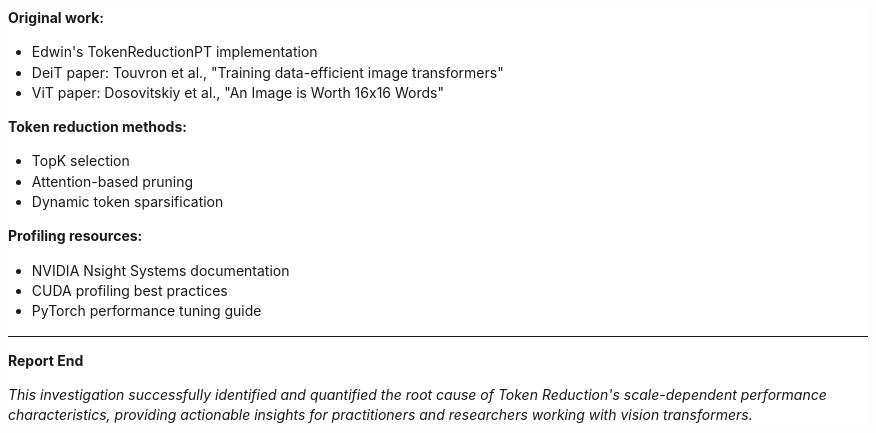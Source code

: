 **Original work:**
- Edwin's TokenReductionPT implementation
- DeiT paper: Touvron et al., "Training data-efficient image transformers"
- ViT paper: Dosovitskiy et al., "An Image is Worth 16x16 Words"

**Token reduction methods:**
- TopK selection
- Attention-based pruning
- Dynamic token sparsification

**Profiling resources:**
- NVIDIA Nsight Systems documentation
- CUDA profiling best practices
- PyTorch performance tuning guide

---

**Report End**

*This investigation successfully identified and quantified the root cause of Token Reduction's scale-dependent performance characteristics, providing actionable insights for practitioners and researchers working with vision transformers.*
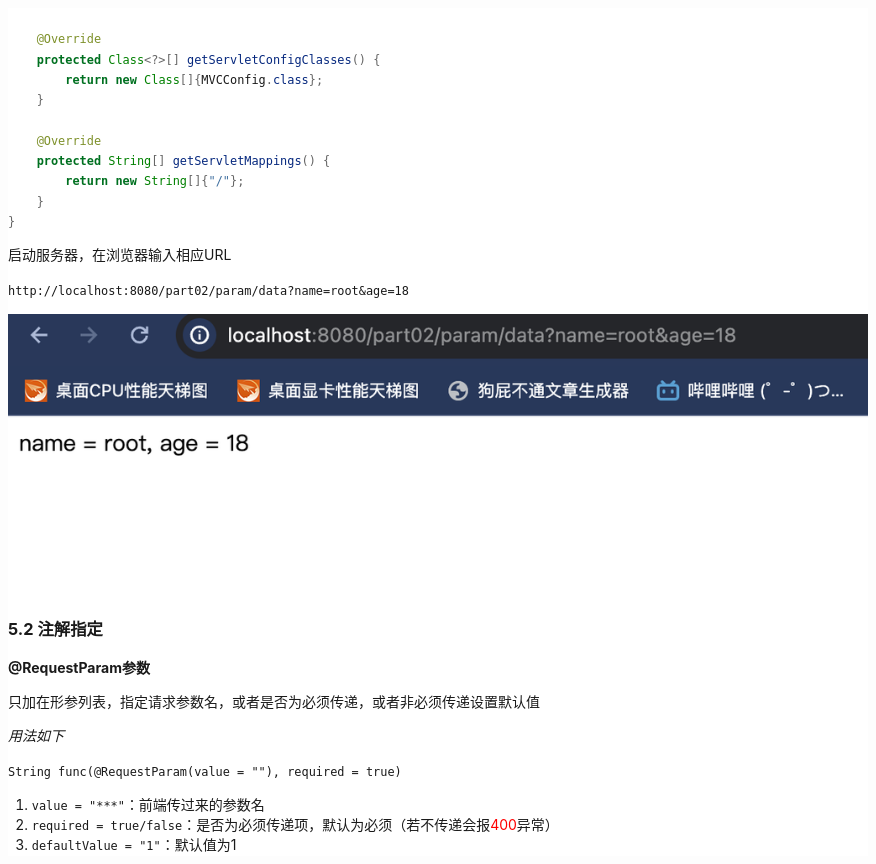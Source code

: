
 ```java

    @Override
    protected Class<?>[] getServletConfigClasses() {
        return new Class[]{MVCConfig.class};
    }

    @Override
    protected String[] getServletMappings() {
        return new String[]{"/"};
    }
}

```

启动服务器，在浏览器输入相应URL

`http://localhost:8080/part02/param/data?name=root&age=18`



![](../images/springMVCPart01/mvc接收参数结果1.png)

### 5.2 注解指定



**@RequestParam参数**

只加在形参列表，指定请求参数名，或者是否为必须传递，或者非必须传递设置默认值



*用法如下*



`String func(@RequestParam(value = ""), required = true)`



1.   `value = "***"`：前端传过来的参数名
2.   `required = true/false`：是否为必须传递项，默认为必须（若不传递会报<font color="red">400</font>异常）
3.   `defaultValue = "1"`：默认值为1
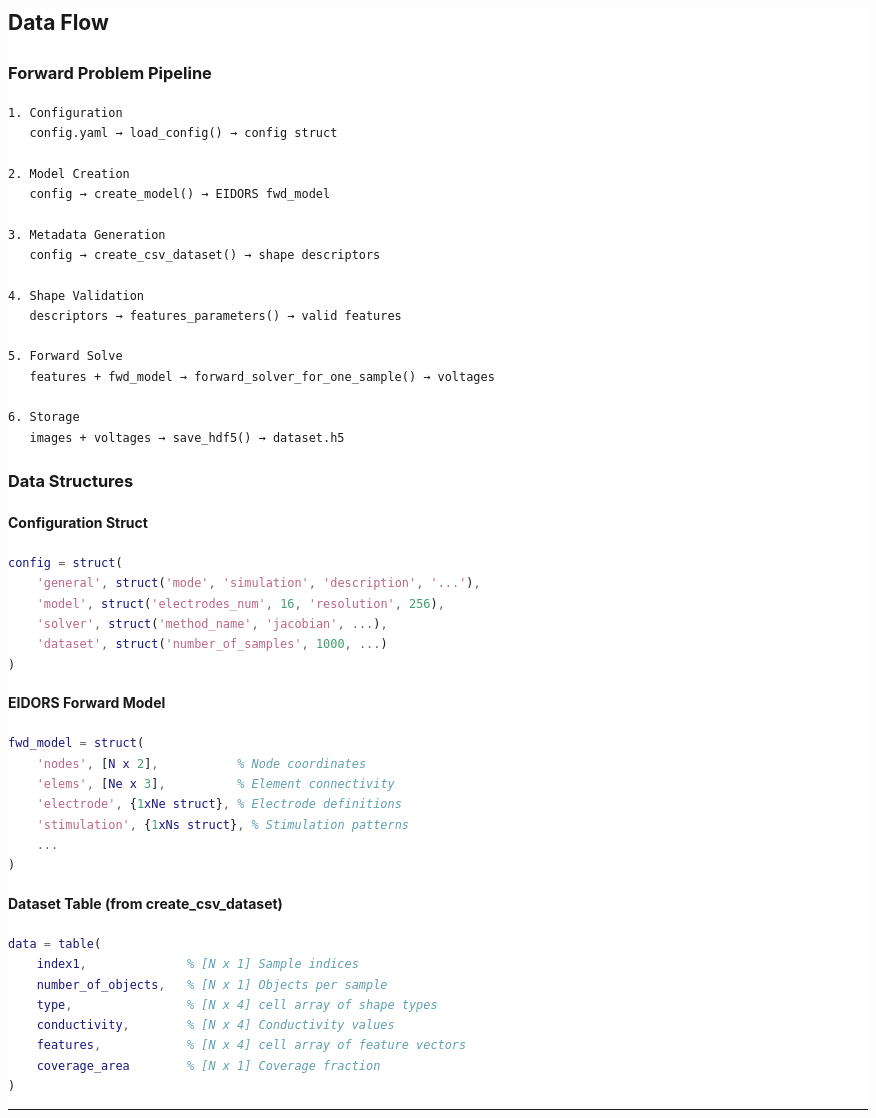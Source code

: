 
## Data Flow

### Forward Problem Pipeline

```
1. Configuration
   config.yaml → load_config() → config struct

2. Model Creation
   config → create_model() → EIDORS fwd_model

3. Metadata Generation
   config → create_csv_dataset() → shape descriptors

4. Shape Validation
   descriptors → features_parameters() → valid features

5. Forward Solve
   features + fwd_model → forward_solver_for_one_sample() → voltages

6. Storage
   images + voltages → save_hdf5() → dataset.h5
```

### Data Structures

#### Configuration Struct
```matlab
config = struct(
    'general', struct('mode', 'simulation', 'description', '...'),
    'model', struct('electrodes_num', 16, 'resolution', 256),
    'solver', struct('method_name', 'jacobian', ...),
    'dataset', struct('number_of_samples', 1000, ...)
)
```

#### EIDORS Forward Model
```matlab
fwd_model = struct(
    'nodes', [N x 2],           % Node coordinates
    'elems', [Ne x 3],          % Element connectivity
    'electrode', {1xNe struct}, % Electrode definitions
    'stimulation', {1xNs struct}, % Stimulation patterns
    ...
)
```

#### Dataset Table (from create_csv_dataset)
```matlab
data = table(
    index1,              % [N x 1] Sample indices
    number_of_objects,   % [N x 1] Objects per sample
    type,                % [N x 4] cell array of shape types
    conductivity,        % [N x 4] Conductivity values
    features,            % [N x 4] cell array of feature vectors
    coverage_area        % [N x 1] Coverage fraction
)
```

---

* _Problem requirements_
Set down the records exactly, without the pictures.

* _Answer for this exercise_
Source code

: **Original work:**
- Edwin's TokenReductionPT implementation
- DeiT paper: Touvron et al., "Training data-efficient image transformers"
- ViT paper: Dosovitskiy et al., "An Image is Worth 16x16 Words"

**Token reduction methods:**
- TopK selection
- Attention-based pruning
- Dynamic token sparsification

**Profiling resources:**
- NVIDIA Nsight Systems documentation
- CUDA profiling best practices
- PyTorch performance tuning guide

---

**Report End**

*This investigation successfully identified and quantified the root cause of Token Reduction's scale-dependent performance characteristics, providing actionable insights for practitioners and researchers working with vision transformers.*
Source code

:
 ```java

    @Override
    protected Class<?>[] getServletConfigClasses() {
        return new Class[]{MVCConfig.class};
    }

    @Override
    protected String[] getServletMappings() {
        return new String[]{"/"};
    }
}

```

启动服务器，在浏览器输入相应URL

`http://localhost:8080/part02/param/data?name=root&age=18`



![](../images/springMVCPart01/mvc接收参数结果1.png)

### 5.2 注解指定



**@RequestParam参数**

只加在形参列表，指定请求参数名，或者是否为必须传递，或者非必须传递设置默认值



*用法如下*



`String func(@RequestParam(value = ""), required = true)`



1.   `value = "***"`：前端传过来的参数名
2.   `required = true/false`：是否为必须传递项，默认为必须（若不传递会报<font color="red">400</font>异常）
3.   `defaultValue = "1"`：默认值为1
Source code

: 
## Data Flow

### Forward Problem Pipeline

```
1. Configuration
   config.yaml → load_config() → config struct

2. Model Creation
   config → create_model() → EIDORS fwd_model

3. Metadata Generation
   config → create_csv_dataset() → shape descriptors

4. Shape Validation
   descriptors → features_parameters() → valid features

5. Forward Solve
   features + fwd_model → forward_solver_for_one_sample() → voltages

6. Storage
   images + voltages → save_hdf5() → dataset.h5
```

### Data Structures

#### Configuration Struct
```matlab
config = struct(
    'general', struct('mode', 'simulation', 'description', '...'),
    'model', struct('electrodes_num', 16, 'resolution', 256),
    'solver', struct('method_name', 'jacobian', ...),
    'dataset', struct('number_of_samples', 1000, ...)
)
```

#### EIDORS Forward Model
```matlab
fwd_model = struct(
    'nodes', [N x 2],           % Node coordinates
    'elems', [Ne x 3],          % Element connectivity
    'electrode', {1xNe struct}, % Electrode definitions
    'stimulation', {1xNs struct}, % Stimulation patterns
    ...
)
```

#### Dataset Table (from create_csv_dataset)
```matlab
data = table(
    index1,              % [N x 1] Sample indices
    number_of_objects,   % [N x 1] Objects per sample
    type,                % [N x 4] cell array of shape types
    conductivity,        % [N x 4] Conductivity values
    features,            % [N x 4] cell array of feature vectors
    coverage_area        % [N x 1] Coverage fraction
)
```

---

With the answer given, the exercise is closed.